Quel enseignement faut-il en tirer du meeting du 1er-Mai du gouvernement à Vacoas et de celui du PTr/MMM/ND, à Port-Louis ?
Rien de nouveau. Mauvaises répétitions de ce que nos politiciens nous rabâchent depuis juin 1982, sinon l’Indépendance. Ils ne s’améliorent guère. D’ailleurs, nous, Mauriciens, à la mémoire-passoire, aurons bientôt tout oublié de ces rassemblements, soit squelettiques, soit soudoyés rubis sur ongle, à coups de piqueniques frelatés, avec bryani gratis, transport gratis, boissons alcooliques gratis, ségatiers gratis, tricots gratis, souflet fer tapaz gratis.
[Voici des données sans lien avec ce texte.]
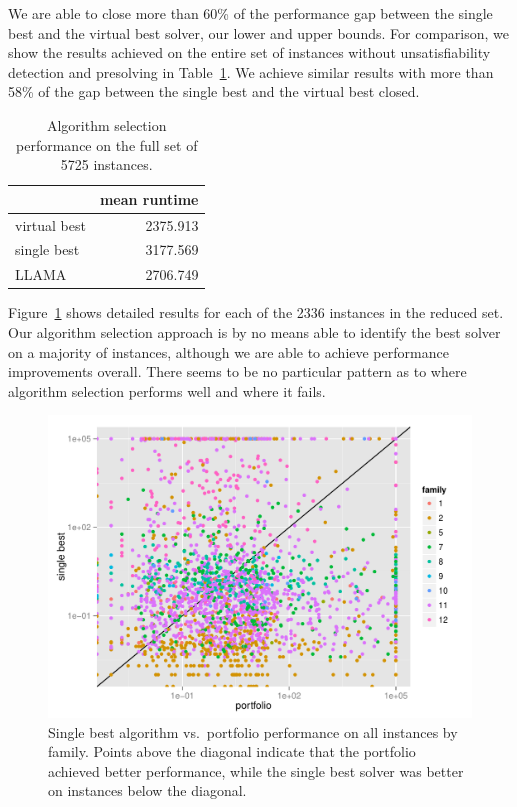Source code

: \documentclass{llncs}
\begin{document}
We are able to close more than 60\% of the performance gap between the single
best and the virtual best solver, our lower and upper bounds. For comparison, we
show the results achieved on the entire set of instances without
unsatisfiability detection and presolving in Table~\ref{tab:resfull}. We achieve
similar results with more than 58\% of the gap between the single best and the
virtual best closed.

\begin{table}[ht]
\centering
\begin{tabular}{lr}
  \toprule
& mean runtime\\
  \midrule
virtual best & 2375.913\\
  single best & 3177.569\\
  LLAMA & 2706.749\\
   \bottomrule
\end{tabular}
\vspace{1ex}
\caption{Algorithm selection performance on the full set of 5725
instances.}\label{tab:resfull}
\end{table}

Figure~\ref{fig:scatter} shows detailed results for each of the 2336 instances
in the reduced set. Our algorithm selection approach is by no means able to
identify the best solver on a majority of instances, although we are able to
achieve performance improvements overall. There seems to be no particular
pattern as to where algorithm selection performs well and where it fails.

\begin{figure}[!ht]
\includegraphics[width=\textwidth]{figures/perfScatter}
\caption{Single best algorithm vs.\ portfolio performance on all instances by
family. Points above the diagonal indicate that the portfolio achieved better
performance, while the single best solver was better on instances below the
diagonal.}
\label{fig:scatter}
\end{figure}
\end{document}
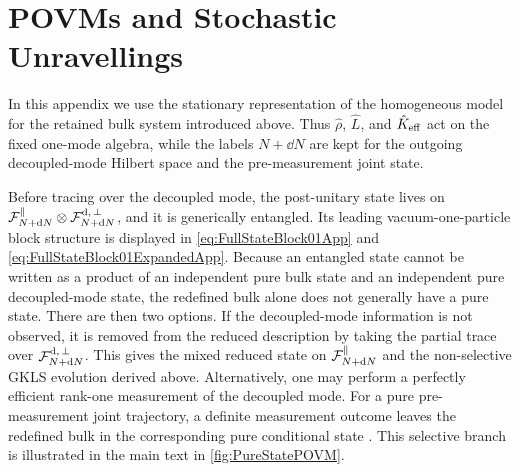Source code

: \documentclass{article}
\def\cF{{\cal F}}
\numberwithin{equation}{section}
\begin{document}
	\section{POVMs and Stochastic Unravellings}
	\label{appA:povm_unravellings}

	In this appendix we use the stationary representation of the homogeneous model for the retained bulk system introduced above. Thus \(\hat\rho\), \(\hat L\), and \(\hat K_{\rm eff}\) act on the fixed one-mode algebra, while the labels \(N+\dd N\) are kept for the outgoing decoupled-mode Hilbert space and the pre-measurement joint state.

	Before tracing over the decoupled mode, the post-unitary state lives on \(\cF_{N+\dd N}^\parallel\otimes\cF^{\rm d,\,\perp}_{N+\dd N} \), and it is generically entangled. Its leading vacuum-one-particle block structure is displayed in \cref{eq:FullStateBlock01App} and \eqref{eq:FullStateBlock01ExpandedApp}. Because an entangled state cannot be written as a product of an independent pure bulk state and an independent pure decoupled-mode state, the redefined bulk alone does not generally have a pure state. There are then two options. If the decoupled-mode information is not observed, it is removed from the reduced description by taking the partial trace over \(\cF^{\rm d,\,\perp}_{N+\dd N}\). This gives the mixed reduced state on \(\cF_{N+\dd N}^\parallel\) and the non-selective GKLS evolution derived above. Alternatively, one may perform a perfectly efficient rank-one measurement of the decoupled mode. For a pure pre-measurement joint trajectory, a definite measurement outcome leaves the redefined bulk in the corresponding pure conditional state \cite{wiseman2009quantum}. This selective branch is illustrated in the main text in \cref{fig:PureStatePOVM}.
\end{document}
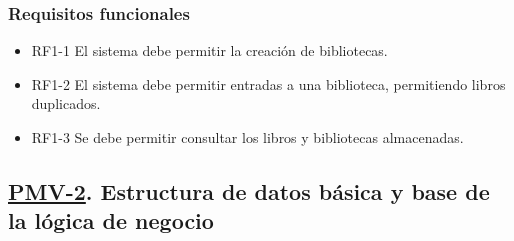 \subsubsection{Requisitos funcionales}
\begin{itemize}
    \item RF1-1 El sistema debe permitir la creación de bibliotecas.
    \item RF1-2 El sistema debe permitir entradas a una biblioteca, permitiendo libros duplicados.
    \item RF1-3 Se debe permitir consultar los libros y bibliotecas almacenadas.
\end{itemize}

\subsection{\href{https://github.com/Anglepi/My-Many-Reads/milestone/3}{PMV-2}. Estructura de datos básica y base de la lógica de negocio}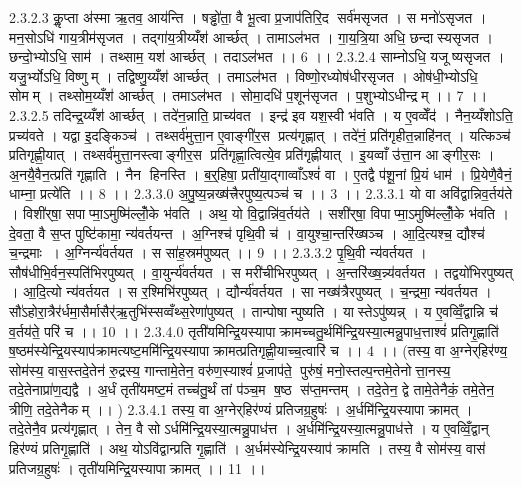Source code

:2.3.2.3
कॢ॒प्ता अ॑स्मा ऋ॒तव॒ आय॑न्ति । षड्ढो॑ता॒ वै भू॒त्वा प्र॒जाप॑तिरि॒द सर्व॑मसृजत । स मनो॑ऽसृजत । मन॒सोऽधि॑ गाय॒त्रीम॑सृजत । तद्गा॑य॒त्रीय्यँश॑ आर्च्छत् । तामाऽल॑भत । गा॒य॒त्रि॒या अधि॒ छन्दा॑स्यसृजत । छन्दो॒भ्योऽधि॒ साम॑ । तथ्साम॒ यश॑ आर्च्छत् । तदाऽल॑भत ।। 6 ।।
2.3.2.4
साम्नोऽधि॒ यजू॑ष्यसृजत । यजु॒र्भ्योऽधि॒ विष्णुम् । तद्विष्णु॒य्यँश॑ आर्च्छत् । तमाऽल॑भत । विष्णो॒रध्योष॑धीरसृजत । ओष॑धी॒भ्योऽधि॒ सोमम् । तथ्सोम॒य्यँश॑ आर्च्छत् । तमाऽल॑भत । सोमा॒दधि॑ प॒शून॑सृजत । प॒शुभ्योऽधीन्द्रम् ।। 7 ।।
2.3.2.5
तदिन्द्र॒य्यँश॑ आर्च्छत् । तदे॑न॒न्नाति॒ प्राच्य॑वत । इन्द्र॑ इव यश॒स्वी भ॑वति । य ए॒वव्वेँद॑ । नैन॒य्यँशोऽति॒ प्रच्य॑वते । यद्वा इ॒दङ्किञ्च॑ । तथ्सर्व॑मुत्ता॒न ए॒वाङ्गी॑र॒स प्रत्य॑गृह्णात् । तदे॑नं॒ प्रति॑गृहीत॒न्नाहि॑नत् । यत्किञ्च॑ प्रतिगृह्णी॒यात् । तथ्सर्व॑मुत्ता॒नस्त्वाङ्गीर॒स प्रति॑गृह्णा॒त्वित्ये॒व प्रति॑गृह्णीयात् । इ॒यव्वाँ उ॑त्ता॒न आङ्गीर॒सः । अ॒नयै॒वैन॒त्प्रति॑ गृह्णाति । नैन॑ हिनस्ति । ब॒र्॒हिषा॒ प्रती॑या॒द्गाव्वाँऽश्वं॑ वा । ए॒तद्वै प॑शू॒नां प्रि॒यं धाम॑ । प्रि॒येणै॒वैनं॒ धाम्ना॒ प्रत्ये॑ति ।। 8 ।।
2.3.3.0
अ॒पु॒ष्य॒न्नख्ष॑त्त्रैरपुष्य॒त्पञ्च॑ च ।। 3 ।।
2.3.3.1
यो वा अवि॑द्वान्निव॒र्तय॑ते । विशी॑र्‌षा॒ सपाप्मा॒ऽमुष्मि॑ल्लोँ॒के भ॑वति । अथ॒ यो वि॒द्वान्नि॑व॒र्तय॑ते । सशी॑र्‌षा॒ विपाप्मा॒ऽमुष्मि॑ल्लोँ॒के भ॑वति । दे॒वता॒ वै स॒प्त पुष्टि॑कामा॒ न्य॑वर्तयन्त । अ॒ग्निश्च॑ पृथि॒वी च॑ । वा॒युश्चा॒न्तरि॑ख्षञ्च । आ॒दि॒त्यश्च॒ द्यौश्च॑ च॒न्द्रमाः । अ॒ग्निर्न्य॑वर्तयत । स सा॑ह॒स्रम॑पुष्यत् ।। 9 ।।
2.3.3.2
पृ॒थि॒वी न्य॑वर्तयत । सौष॑धीभि॒र्वन॒स्पति॑भिरपुष्यत् । वा॒युर्न्य॑वर्तयत । स मरी॑चीभिरपुष्यत् । अ॒न्तरि॑ख्ष॒न्न्य॑वर्तयत । तद्वयो॑भिरपुष्यत् । आ॒दि॒त्यो न्य॑वर्तयत । स र॒श्मिभि॑रपुष्यत् । द्यौर्न्य॑वर्तयत । सा नख्ष॑त्रैरपुष्यत् । च॒न्द्रमा॒ न्य॑वर्तयत । सौ॑ऽहोरा॒त्रैर॑र्धमा॒सैर्मासैर्॑ऋ॒तुभि॑स्सव्वँथ्स॒रेणा॑पुष्यत् । तान्पोषान्पुष्यति । यास्तेऽपु॑ष्यन्न् । य ए॒वव्विँ॒द्वान्नि च॑ व॒र्तय॑ते॒ परि॑ च ।। 10 ।।
2.3.4.0
तृती॑यमिन्द्रि॒यस्यापाक्रामच्चतु॒र्थमि॑न्द्रि॒यस्या॒त्मन्नु॒पाध॒त्ताश्वं॑ प्रतिगृ॒ह्णाति॑ ष॒ष्ठम॑स्येन्द्रि॒यस्याप॑क्रामत्यष्ट॒ममि॑न्द्रि॒यस्यापाक्रामत्प्रतिगृह्णी॒याच्च॒त्वारि॑ च ।। 4 ।। (तस्य॒ वा अ॒ग्नेर्‌हिर॑ण्य॒॒ सोम॑स्य॒ वास॒स्तदे॒तेन॑ रु॒द्रस्य॒ गान्तामे॒तेन॒ वरु॑ण॒स्याश्वं॑ प्र॒जाप॑ते॒ पुरु॑षं॒ मनो॒स्तल्प॒न्तमे॒तेनोत्ता॒नस्य॒ तदे॒तेनाप्रा॑ण॒द्यद्वै । अ॒र्धं तृती॑यमष्ट॒मं तच्च॑तु॒र्थं तां प॑ञ्च॒म ष॒ष्ठ स॑प्त॒मन्तम् । तदे॒तेन॒ द्वे तामे॒तेनैकं॒ तमे॒तेन॒ त्रीणि॒ तदे॒तेनैकम् ।। )
2.3.4.1
तस्य॒ वा अ॒ग्नेर्‌हिर॑ण्यं प्रतिजग्र॒हुषः॑ । अ॒र्धमि॑न्द्रि॒यस्यापाक्रामत् । तदे॒तेनै॒व प्रत्य॑गृह्णात् । तेन॒ वै सोऽर्धमि॑न्द्रि॒यस्या॒त्मन्नु॒पाध॑त्त । अ॒र्धमि॑न्द्रि॒यस्या॒त्मन्नु॒पाध॑त्ते । य ए॒वव्विँ॒द्वान् हिर॑ण्यं प्रतिगृ॒ह्णाति॑ । अथ॒ योऽवि॑द्वान्प्रति गृ॒ह्णाति॑ । अ॒र्धम॑स्येन्द्रि॒यस्याप॑ क्रामति । तस्य॒ वै सोम॑स्य॒ वास॑ प्रतिजग्र॒हुषः॑ । तृती॑यमिन्द्रि॒यस्यापाक्रामत् ।। 11 ।।
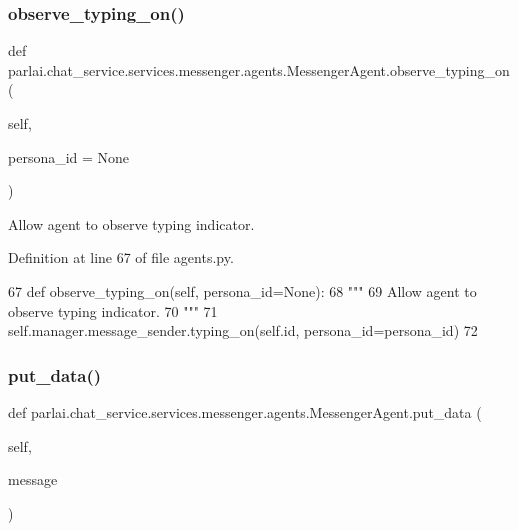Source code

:\subsubsection{\texorpdfstring{observe\+\_\+typing\+\_\+on()}{observe\_typing\_on()}}
{\footnotesize\ttfamily def parlai.\+chat\+\_\+service.\+services.\+messenger.\+agents.\+Messenger\+Agent.\+observe\+\_\+typing\+\_\+on (\begin{DoxyParamCaption}\item[{}]{self,  }\item[{}]{persona\+\_\+id = {\ttfamily None} }\end{DoxyParamCaption})}

\begin{DoxyVerb}Allow agent to observe typing indicator.
\end{DoxyVerb}
 

Definition at line 67 of file agents.\+py.


\begin{DoxyCode}
67     \textcolor{keyword}{def }observe\_typing\_on(self, persona\_id=None):
68         \textcolor{stringliteral}{"""}
69 \textcolor{stringliteral}{        Allow agent to observe typing indicator.}
70 \textcolor{stringliteral}{        """}
71         self.manager.message\_sender.typing\_on(self.id, persona\_id=persona\_id)
72 
\end{DoxyCode}
\mbox{\label{classparlai_1_1chat__service_1_1services_1_1messenger_1_1agents_1_1MessengerAgent_a4a050f12b4223f41e1d499c3cb334ca7}} 
\subsubsection{\texorpdfstring{put\+\_\+data()}{put\_data()}}
{\footnotesize\ttfamily def parlai.\+chat\+\_\+service.\+services.\+messenger.\+agents.\+Messenger\+Agent.\+put\+\_\+data (\begin{DoxyParamCaption}\item[{}]{self,  }\item[{}]{message }\end{DoxyParamCaption})}

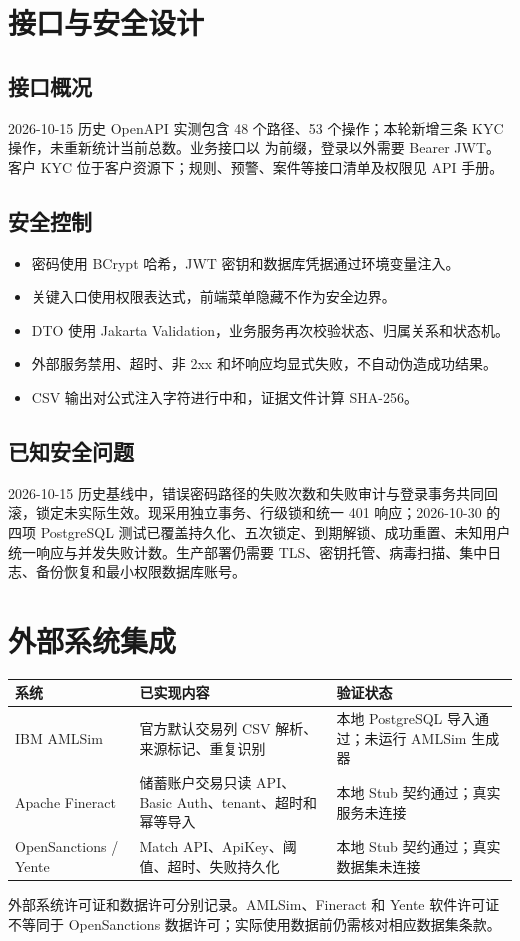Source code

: \documentclass[UTF8,openany,zihao=-4]{ctexrep}
\begin{document}
\chapter{接口与安全设计}
\section{接口概况}
2026-10-15 历史 OpenAPI 实测包含 48 个路径、53 个操作；本轮新增三条 KYC 操作，未重新统计当前总数。业务接口以  为前缀，登录以外需要 Bearer JWT。客户 KYC 位于客户资源下；规则、预警、案件等接口清单及权限见 API 手册。

\section{安全控制}
\begin{itemize}
\item 密码使用 BCrypt 哈希，JWT 密钥和数据库凭据通过环境变量注入。
\item 关键入口使用权限表达式，前端菜单隐藏不作为安全边界。
\item DTO 使用 Jakarta Validation，业务服务再次校验状态、归属关系和状态机。
\item 外部服务禁用、超时、非 2xx 和坏响应均显式失败，不自动伪造成功结果。
\item CSV 输出对公式注入字符进行中和，证据文件计算 SHA-256。
\end{itemize}

\section{已知安全问题}
2026-10-15 历史基线中，错误密码路径的失败次数和失败审计与登录事务共同回滚，锁定未实际生效。现采用独立事务、行级锁和统一 401 响应；2026-10-30 的四项 PostgreSQL 测试已覆盖持久化、五次锁定、到期解锁、成功重置、未知用户统一响应与并发失败计数。生产部署仍需要 TLS、密钥托管、病毒扫描、集中日志、备份恢复和最小权限数据库账号。

\chapter{外部系统集成}
\begin{longtable}{p{}p{}p{}}
\toprule 系统 & 已实现内容 & 验证状态 \\ \midrule
IBM AMLSim & 官方默认交易列 CSV 解析、来源标记、重复识别 & 本地 PostgreSQL 导入通过；未运行 AMLSim 生成器 \\
Apache Fineract & 储蓄账户交易只读 API、Basic Auth、tenant、超时和幂等导入 & 本地 Stub 契约通过；真实服务未连接 \\
OpenSanctions / Yente & Match API、ApiKey、阈值、超时、失败持久化 & 本地 Stub 契约通过；真实数据集未连接 \\
\bottomrule
\end{longtable}
外部系统许可证和数据许可分别记录。AMLSim、Fineract 和 Yente 软件许可证不等同于 OpenSanctions 数据许可；实际使用数据前仍需核对相应数据集条款。
\end{document}
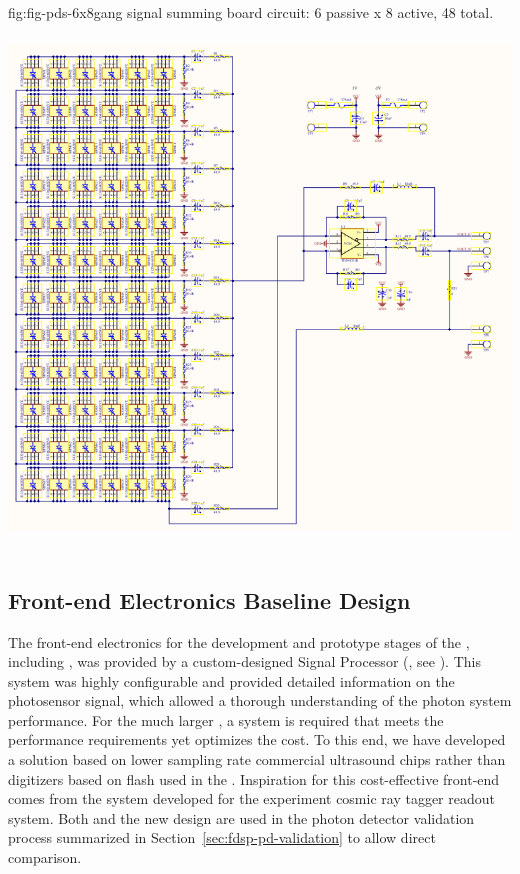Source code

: \begin{dunefigure}
 {fig:fig-pds-6x8gang}
 { signal summing board circuit: 6 passive  x 8 active, 48  total.}
\includegraphics[height=14cm]{graphics/pds_gang_fig2.png}
\end{dunefigure}


\subsection{Front-end Electronics Baseline Design}
\label{sec:electronics}

The front-end electronics for the development and prototype stages of the  , including , was provided by a custom-designed  Signal Processor (, see ). This system was highly configurable and provided detailed information on the photosensor signal, which allowed a thorough understanding of the photon system performance.
For the much larger  , a system is required that meets the performance requirements yet optimizes the cost.
To this end, we have developed a solution based on lower sampling rate commercial ultrasound  chips rather than digitizers based on flash  used in the . Inspiration for this cost-effective front-end comes from the system developed for the  experiment cosmic ray tagger readout system.
Both  and the new design are used in the photon detector validation process summarized in Section~\ref{sec:fdsp-pd-validation} to allow direct comparison.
Nous sommes à des années-lumière de nos ancêtres, marchant pendant la nuit précédant le meeting, lors d’un 1er-Mai non férié, reprenant la route la nuit suivante, pour être au boulot -huit heures dans les champs de canne - sans déplaire aux sirdars gran misie. En 2024, si ou pas montre figir dan miting les sirdars des nouveaux oligarques pou transfer ou pinitivman. Hier l’enthousiasme porté par une espérance collective. Désormais un retour espéré sur des investissements clientélistes. Nous avons les dirigeants politiques que nous méritons.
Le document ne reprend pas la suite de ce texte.